Zohar and Helga, the radiation measurement dummies on the journey around the moon, arrived in Cologne for the testing phase

by time news

At the end of their historic journey around the moon as part of NASA’s Artemis 1 mission, the radiation measurement dummies simulating astronauts, Helga and Zohar, arrived in Cologne, Germany in recent days. Last Thursday, both were presented to the media for the first time by the German Aerospace Center (DLR). The data from the experiment MARE of the German and Israeli space agencies will soon provide a three-dimensional anatomical image of the exposure to radiation during a flight to the moon and back.

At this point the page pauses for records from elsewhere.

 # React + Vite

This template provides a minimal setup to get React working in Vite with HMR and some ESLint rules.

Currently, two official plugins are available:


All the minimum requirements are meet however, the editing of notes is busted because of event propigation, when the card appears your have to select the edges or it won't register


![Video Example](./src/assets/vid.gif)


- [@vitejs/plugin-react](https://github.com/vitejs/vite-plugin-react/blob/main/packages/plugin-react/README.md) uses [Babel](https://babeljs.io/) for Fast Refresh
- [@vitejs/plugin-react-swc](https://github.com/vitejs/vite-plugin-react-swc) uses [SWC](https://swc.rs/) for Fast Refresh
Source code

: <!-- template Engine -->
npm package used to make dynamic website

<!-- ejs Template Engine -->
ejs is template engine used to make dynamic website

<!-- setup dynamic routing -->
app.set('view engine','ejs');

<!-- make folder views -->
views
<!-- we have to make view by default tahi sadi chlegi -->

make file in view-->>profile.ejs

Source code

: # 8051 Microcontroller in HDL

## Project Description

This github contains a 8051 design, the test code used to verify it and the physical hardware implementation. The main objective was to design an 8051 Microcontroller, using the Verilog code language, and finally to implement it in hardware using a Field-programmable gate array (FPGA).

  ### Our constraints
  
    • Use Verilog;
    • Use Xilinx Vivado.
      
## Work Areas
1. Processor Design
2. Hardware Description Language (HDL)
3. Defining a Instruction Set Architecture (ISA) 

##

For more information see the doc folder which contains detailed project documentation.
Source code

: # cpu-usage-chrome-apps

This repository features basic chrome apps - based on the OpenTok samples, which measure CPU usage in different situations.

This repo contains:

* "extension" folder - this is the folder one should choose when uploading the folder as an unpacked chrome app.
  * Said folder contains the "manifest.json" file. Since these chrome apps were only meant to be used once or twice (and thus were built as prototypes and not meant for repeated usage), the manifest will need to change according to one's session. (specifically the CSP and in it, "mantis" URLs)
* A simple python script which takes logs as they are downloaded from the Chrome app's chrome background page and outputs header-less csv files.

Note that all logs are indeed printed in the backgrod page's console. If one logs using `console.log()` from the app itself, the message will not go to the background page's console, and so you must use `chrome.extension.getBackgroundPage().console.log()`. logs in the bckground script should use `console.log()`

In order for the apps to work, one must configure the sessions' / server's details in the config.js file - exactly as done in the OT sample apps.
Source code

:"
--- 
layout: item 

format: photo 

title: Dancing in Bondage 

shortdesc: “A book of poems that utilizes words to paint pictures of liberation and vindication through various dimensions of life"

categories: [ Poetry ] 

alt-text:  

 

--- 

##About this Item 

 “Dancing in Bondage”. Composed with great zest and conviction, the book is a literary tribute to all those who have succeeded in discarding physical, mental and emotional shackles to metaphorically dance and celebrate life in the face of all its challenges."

As I recall, the two dolls, the Israeli Zohar and the German Helga, returned with the unmanned spacecraft on 11.12.22, at the end of a pioneering and record-breaking 26-day journey in deep space. As part of the MARE experiment, Zohar wore the Astro-Rad protective vest from the Israeli Stamrad company. If it is proven that Zohar did absorb less dangerous radiation than Helga on their way to the moon, the blue-and-white Astro-Rad protective vests are expected to become NASA’s new safety standard – and will also be used by the astronauts who will land on the moon in 2025 and in subsequent missions of the Artemis program.

“Manned space flights are developing rapidly and the exploration of the moon and beyond will continue and gain momentum,” explained Anka Kiser-Fizzela, chairman of the board of directors of DLR. “Radiation exposure is one of the main unsolved medical challenges of human spaceflight. We need to understand this more precisely in order to develop effective means of protecting humans in space. This is where the MARE project did pioneering work as part of the Artemis mission to the moon.”

More than 12,000 radiation detectors

Zohar and Helga each consist of 38 discs, 95 centimeters thick and weighing 36 kilograms, and both contain organs and bones made of plastic of varying density. In order to simulate the female landscape as much as possible, the two dolls even include a plastic simulation of reproductive organs, in order to measure the intensity of the radiation in particularly sensitive organs.

The delivery of the two measurement dummies at NASA’s Kennedy Space Center in January included an initial test of the measurement instruments. “The active radiation detectors provided consistent and high-quality data,” reports Thomas Berger, head of the MARE experiment. “We will now begin evaluating more than 12,000 Passive radiation detectors made of small crystals located in all two measuring bodies.”

The analysis of the data will take several months and the results will be published in early 2024, but Berger added that “already now we can see a strengthening of some of our assumptions regarding exposure to radiation during the journey to the moon.”